Given a histogram find the largest rectangle (rectangular area) that can be made out of the number of contiguous bars, assuming that every bar has the same width and that is 1.

For example, consider a histogram with 7 bars (as shown in the figure) of heights {6, 2, 6, 5, 6, 5, 1, 7}. The largest possible rectangle area is 20.

The naive solution is to one by one consider all bars and calculate the area of all rectangles starting with every bar and finally, return a maximum of all possible areas. The time complexity of this solution would be O(n^2).

Optimized Solutions – The algorithm to find the largest rectangular area in a histogram can be made to run in O(N) time if instead of using a naive solution, we use the following approach.

1. Create an empty stack.
2. Start from the first bar, and repeat step 3 & step 4 for every hist[i] where ‘i’ lies in range 0 to n-1.
3. If the stack is empty or element at index i is less than the top of the stack, then push i into the sack and increment i to point to next element.
4. Else, if the condition at step 3 is false, then pop the index stored at the top of the stack, store it in variable let’s say the top and check for one among this two condition-
   1. if the stack is empty then current_area = arr[top]*i, and if current_area> max_area, max_area = arr[top]*i
   2. if the stack if not empty, then this means, we have all the (indexes of)elements in the stack, that is greater than the number at index i, so, we will keep popping the element until we will reach the element which would be less than our element at index i, and every time we pop, we will do current_area = arr[top]*(i – stack.top() – 1), and again if current_area> max_area, max_area = arr[top]*i
5. If the stack is not empty, then one by one remove all elements from the stack and perform step 4.2 for every removed element.

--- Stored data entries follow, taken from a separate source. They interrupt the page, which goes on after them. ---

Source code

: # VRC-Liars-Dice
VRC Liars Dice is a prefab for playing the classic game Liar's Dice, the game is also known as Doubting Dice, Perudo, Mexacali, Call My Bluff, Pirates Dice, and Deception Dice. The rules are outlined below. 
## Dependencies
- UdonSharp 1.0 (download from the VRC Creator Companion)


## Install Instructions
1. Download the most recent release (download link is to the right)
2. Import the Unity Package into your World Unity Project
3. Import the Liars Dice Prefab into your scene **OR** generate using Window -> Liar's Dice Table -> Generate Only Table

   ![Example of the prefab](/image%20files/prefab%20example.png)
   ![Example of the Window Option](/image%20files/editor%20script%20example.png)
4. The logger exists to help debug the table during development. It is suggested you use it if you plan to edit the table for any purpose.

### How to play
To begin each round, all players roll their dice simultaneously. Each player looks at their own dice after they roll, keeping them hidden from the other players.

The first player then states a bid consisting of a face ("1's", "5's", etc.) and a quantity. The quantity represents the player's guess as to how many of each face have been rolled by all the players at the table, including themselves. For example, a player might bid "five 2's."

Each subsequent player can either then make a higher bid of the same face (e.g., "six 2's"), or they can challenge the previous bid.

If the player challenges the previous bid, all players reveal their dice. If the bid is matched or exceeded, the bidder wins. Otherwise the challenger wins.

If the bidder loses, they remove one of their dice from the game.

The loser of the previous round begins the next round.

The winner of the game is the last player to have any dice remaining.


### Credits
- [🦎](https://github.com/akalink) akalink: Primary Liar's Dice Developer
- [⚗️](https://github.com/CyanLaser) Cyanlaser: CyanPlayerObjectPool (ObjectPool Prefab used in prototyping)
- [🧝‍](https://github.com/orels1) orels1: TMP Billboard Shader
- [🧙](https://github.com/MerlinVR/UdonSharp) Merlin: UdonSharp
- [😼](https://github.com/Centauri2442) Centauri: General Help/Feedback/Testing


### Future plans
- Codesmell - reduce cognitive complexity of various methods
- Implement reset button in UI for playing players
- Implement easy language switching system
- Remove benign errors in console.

Implementation of the above algorithm

// CPP program to find maximum rectangular
// area in a give histogram in linear time  

#include <bits/stdc++.h>
using namespace std;

//fucntion to calculate the maximum possible area
int find_area(int *arr, int n)
{
	int i=0, max_area = 0, area = 0;

	//create an empty stack to hold the 
	//indexes for array
	stack<int> st;

	while(i<n)
	{
		//if stack is empty of the current element
		//to be inserted is less the element at the 
		//top of the stack, push the curretn element
		//into the stack
		if(st.empty() || arr[st.top()] < arr[i])
		{
			st.push(i++);
		}
		else{

			//stores the index at TOS
			int top = st.top();
			st.pop(); //pop the TOS

			//calulate the maximum possible area for a given bar
			area = arr[top]*(st.empty()? i : i-st.top()-1);

			//update is current area is greater than the maximum
			//area then update the maximum area
			max_area = max(max_area, area);
		}

	}

	// Pop the remaining bars from stack and calculate 
    // area with every bar
	while(!st.empty())
	{
		int top = st.top();
		st.pop();

		area = arr[top]*(st.empty()? i : i-st.top()-1);

		max_area = max(max_area, area);

	}

	return max_area;
}

// Execution starts from here
int main()
{
	int hist[] = {6,2,6,5,6,5,1,7};
	int n = sizeof(hist)/sizeof(hist[0]);

	cout<<"Maxium rectangular area is = "find_area(hist, n)<<endl;

	return 0;
}

Output
Maxium rectangular area is = 20

Time Complexity

The time complexity of this optimized implementation will be O(N) because we are basically traversing all the entire list of N elements exactly once. The stack operation such as push, pop, top, etc is going to take constant time.